**REQUIRED WORK**
Where the line with "-> didChangeAppLifecycleState(AppLifecycleState.inactive) ->" appears below, start writing out lines exactly, and finish with the line with "#### 14. 屏幕大小调整", which is included; write out nothing else.

↓

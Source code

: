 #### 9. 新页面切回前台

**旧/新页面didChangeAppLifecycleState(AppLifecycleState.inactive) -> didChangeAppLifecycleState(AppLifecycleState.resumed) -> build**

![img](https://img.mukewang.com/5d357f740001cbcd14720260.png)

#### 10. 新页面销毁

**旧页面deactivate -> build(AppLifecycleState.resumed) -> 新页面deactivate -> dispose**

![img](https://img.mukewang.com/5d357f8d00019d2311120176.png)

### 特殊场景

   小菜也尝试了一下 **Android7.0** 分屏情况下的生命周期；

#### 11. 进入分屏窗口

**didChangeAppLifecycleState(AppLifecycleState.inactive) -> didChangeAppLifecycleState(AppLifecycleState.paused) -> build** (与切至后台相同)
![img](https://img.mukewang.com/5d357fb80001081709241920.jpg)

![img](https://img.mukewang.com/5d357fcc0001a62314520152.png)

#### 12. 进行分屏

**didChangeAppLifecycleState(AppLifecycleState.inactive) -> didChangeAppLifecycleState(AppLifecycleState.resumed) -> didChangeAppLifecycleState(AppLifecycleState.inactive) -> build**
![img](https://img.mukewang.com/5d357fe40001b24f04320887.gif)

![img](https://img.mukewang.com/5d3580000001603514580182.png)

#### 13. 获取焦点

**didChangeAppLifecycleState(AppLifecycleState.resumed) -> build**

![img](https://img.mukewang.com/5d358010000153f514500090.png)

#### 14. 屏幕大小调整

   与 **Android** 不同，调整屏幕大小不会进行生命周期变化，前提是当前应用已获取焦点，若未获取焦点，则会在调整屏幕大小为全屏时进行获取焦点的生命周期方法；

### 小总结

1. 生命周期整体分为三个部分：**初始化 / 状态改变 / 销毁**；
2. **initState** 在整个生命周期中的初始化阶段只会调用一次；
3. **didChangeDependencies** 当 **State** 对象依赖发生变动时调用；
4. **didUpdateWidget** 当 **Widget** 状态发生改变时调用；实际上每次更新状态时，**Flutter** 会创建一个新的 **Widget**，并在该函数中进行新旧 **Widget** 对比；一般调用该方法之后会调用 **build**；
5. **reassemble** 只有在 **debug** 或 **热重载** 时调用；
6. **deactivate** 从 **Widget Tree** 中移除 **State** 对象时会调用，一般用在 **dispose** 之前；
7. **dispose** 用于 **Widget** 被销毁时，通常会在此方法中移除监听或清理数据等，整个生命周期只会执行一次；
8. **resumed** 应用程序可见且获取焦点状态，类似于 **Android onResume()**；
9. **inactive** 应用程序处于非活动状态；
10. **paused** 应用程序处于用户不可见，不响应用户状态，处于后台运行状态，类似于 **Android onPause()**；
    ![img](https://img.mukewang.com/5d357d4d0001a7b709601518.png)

↑

**THE COMPLETED TASK**
**didChangeAppLifecycleState(AppLifecycleState.inactive) -> didChangeAppLifecycleState(AppLifecycleState.resumed) -> didChangeAppLifecycleState(AppLifecycleState.inactive) -> build**
![img](https://img.mukewang.com/5d357fe40001b24f04320887.gif)

![img](https://img.mukewang.com/5d3580000001603514580182.png)

#### 13. 获取焦点

**didChangeAppLifecycleState(AppLifecycleState.resumed) -> build**

![img](https://img.mukewang.com/5d358010000153f514500090.png)

#### 14. 屏幕大小调整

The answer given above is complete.